** THE INPUT follows **
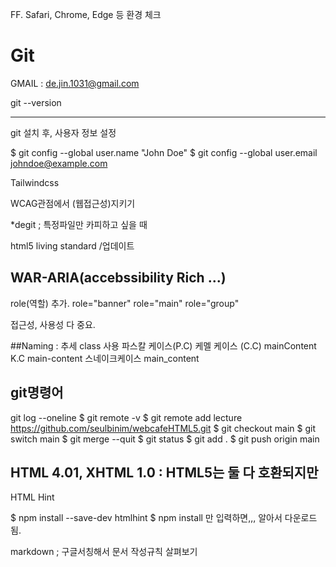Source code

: 
FF. Safari, Chrome, Edge 등 환경 체크

# Git 
GMAIL : de.jin.1031@gmail.com



git --version

---------------------------------------------------------------------------
git 설치 후,
사용자 정보 설정

$ git config --global user.name "John Doe"
$ git config --global user.email johndoe@example.com


Tailwindcss

WCAG관점에서 (웹접근성)지키기


*degit ; 특정파일만 카피하고 싶을 때

html5 living standard /업데이트

## WAR-ARIA(accebssibility Rich ...)
role(역할) 추가.
role="banner"
role="main"
role="group"

접근성, 사용성 다 중요.

##Naming : 추세 class 사용
파스칼 케이스(P.C)
케멜 케이스 (C.C)  mainContent
K.C               main-content
스네이크케이스     main_content


## git명령어
git log --oneline
$ git remote -v
$ git remote add lecture https://github.com/seulbinim/webcafeHTML5.git
$ git checkout main
$ git switch main
$ git merge --quit
$ git status
$ git add .
$ git push origin main


## HTML 4.01, XHTML 1.0 : HTML5는 둘 다 호환되지만
HTML Hint 

$ npm install --save-dev htmlhint
$ npm install 만 입력하면,,, 알아서 다운로드 됨.

markdown ; 구글서칭해서 문서 작성규칙 살펴보기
** End of THE INPUT **
# EXERCISE OBJECTIVE:
Set the preceding data down again word for word, omitting images.

# RESULT FOR THIS EXERCISE:
Source code

: 
FF. Safari, Chrome, Edge 등 환경 체크

# Git 
GMAIL : de.jin.1031@gmail.com



git --version

---------------------------------------------------------------------------
git 설치 후,
사용자 정보 설정

$ git config --global user.name "John Doe"
$ git config --global user.email johndoe@example.com


Tailwindcss

WCAG관점에서 (웹접근성)지키기


*degit ; 특정파일만 카피하고 싶을 때

html5 living standard /업데이트

## WAR-ARIA(accebssibility Rich ...)
role(역할) 추가.
role="banner"
role="main"
role="group"

접근성, 사용성 다 중요.

##Naming : 추세 class 사용
파스칼 케이스(P.C)
케멜 케이스 (C.C)  mainContent
K.C               main-content
스네이크케이스     main_content


## git명령어
git log --oneline
$ git remote -v
$ git remote add lecture https://github.com/seulbinim/webcafeHTML5.git
$ git checkout main
$ git switch main
$ git merge --quit
$ git status
$ git add .
$ git push origin main


## HTML 4.01, XHTML 1.0 : HTML5는 둘 다 호환되지만
HTML Hint 

$ npm install --save-dev htmlhint
$ npm install 만 입력하면,,, 알아서 다운로드 됨.

markdown ; 구글서칭해서 문서 작성규칙 살펴보기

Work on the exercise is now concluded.